Wyatt met Edna White, a dramatics teacher at Buchanan (Georgia) High School, on a blind date in the fall of 1932 and they married on February 4, 1933. The couple acquired a 700-acre farm 55 miles west of Atlanta near Buchanan, Haralson County, in 1937. During Wyatt’s baseball days, tenant families tended the Wyatts’ herd of Hereford cattle and flock of pure-bred sheep. Whitlow and Edna spent the offseasons in Buchanan, and by 1938 had an expansive custom-built home across the street from Edna’s parents.

During the 1937-38 offseason Wyatt was comfortable in Buchanan with Edna, hard work on the farm, and the prospect of a new in-town home. He saw his baseball career differently. “I wasn’t going anyplace. I wasn’t making progress. I thought, well, I’ll just give up; I’ll just stay home and farm.”8

A call from Henry Bendinger, president of the American Association Milwaukee Brewers, changed everything. Milwaukee had a close working arrangement with the Indians. They had worked out a deal to send the Brewers’ 20-year-old phenom, third baseman Ken Keltner, to Cleveland for six players and $25,000. Wyatt was one of the six, and although Wyatt had already notified Milwaukee management he didn’t want to report for 1938, Bendinger called with a personal invitation to spring training, offering to pay Wyatt’s return expenses if he didn’t want to stay after a week. “I told [Edna], well, I’ll go out because I’d like to go to Hot Springs anyhow; I’ll go out there and see,” Wyatt recalled in the Smith interview. “So I went out there and I liked it. Of course, I wanted to play, really.”
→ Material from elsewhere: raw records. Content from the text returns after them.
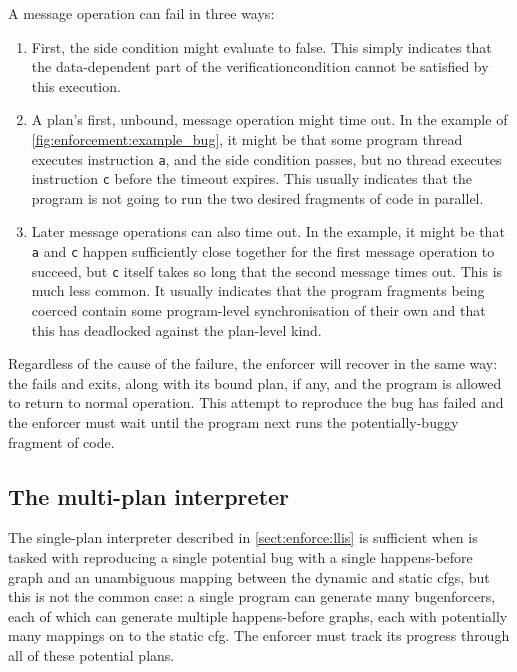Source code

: A message operation can fail in three ways:
\begin{enumerate}
\item
  First, the side condition might evaluate to false.  This simply
  indicates that the data-dependent part of the
  \gls{verificationcondition} cannot be satisfied by this execution.

\item
  A plan's first, unbound, message operation might time out.  In the
  example of \autoref{fig:enforcement:example_bug}, it might be that
  some program thread executes instruction \texttt{a}, and the side
  condition passes, but no thread executes instruction \texttt{c}
  before the timeout expires.  This usually indicates that the program
  is not going to run the two desired fragments of code in parallel.

\item
  Later message operations can also time out.  In the example, it
  might be that \texttt{a} and \texttt{c} happen sufficiently close
  together for the first message operation to succeed, but \texttt{c}
  itself takes so long that the second message times out.  This is
  much less common.  It usually indicates that the program fragments
  being coerced contain some program-level synchronisation of their
  own and that this has deadlocked against the plan-level kind.
\end{enumerate}
Regardless of the cause of the failure, the enforcer will recover in
the same way: the fails and exits, along with its bound plan, if any,
and the program is allowed to return to normal operation.  This
attempt to reproduce the bug has failed and the enforcer must wait
until the program next runs the potentially-buggy fragment of code.

\subsection{The multi-plan interpreter}
\label{sect:enforce:succ}

The single-plan interpreter described in \autoref{sect:enforce:llis}
is sufficient when {\technique} is tasked with reproducing a single
potential bug with a single happens-before graph and an unambiguous
mapping between the dynamic and static \glspl{cfg}, but this is not
the common case: a single program can generate many
\glspl{bugenforcer}, each of which can generate multiple
happens-before graphs, each with potentially many mappings on to the
\gls{static cfg}.  The enforcer must track its progress through all of
these potential plans.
Still questioning his arm, Wyatt turned down an incentives contract that would have provided him with a percentage of any sale price to a major-league team and signed a straight-up deal. He remembered “working harder than ever” on his curve ball that spring under the tutelage of manager Al Sothoron. “Suddenly it came to me,” he recalled. “From that time on I could throw the hook at three and two with as much confidence as I could my fastball. No longer were the hitters able to dig in up there and guess on me.”9 He ended up leading the American Association in starts (32), innings pitched (254), and wins (23, against 7 losses), and his 2.37 ERA topped all but two pitchers with significantly fewer innings. Wyatt and Ollie Bejma, St. Paul second baseman, tied for the 1938 Sporting News American Association MVP award.10

Wyatt paid tribute to Sothoron in a 1954 interview with Sam Levy of the Milwaukee Journal: “He made me a big leaguer after three American League clubs had tabbed me a failure. He told me when I joined the Brewers in the spring of 1938, ‘Whit, all you need is one more pitch to go with speed and a curve and you’ll go back to the majors.’ Then he showed me how to throw a slow curve.”11

Sothoron’s prediction proved true as Dodgers’ executive Larry MacPhail, following Wyatt’s progress in Milwaukee through his ace bird dog Ted McGrew, acquired rights to the righty for the Dodgers in midseason (July 11, 1938), but with Brooklyn in sixth place enroute to finishing seventh in the National League, allowed him to continue his standout American Association season.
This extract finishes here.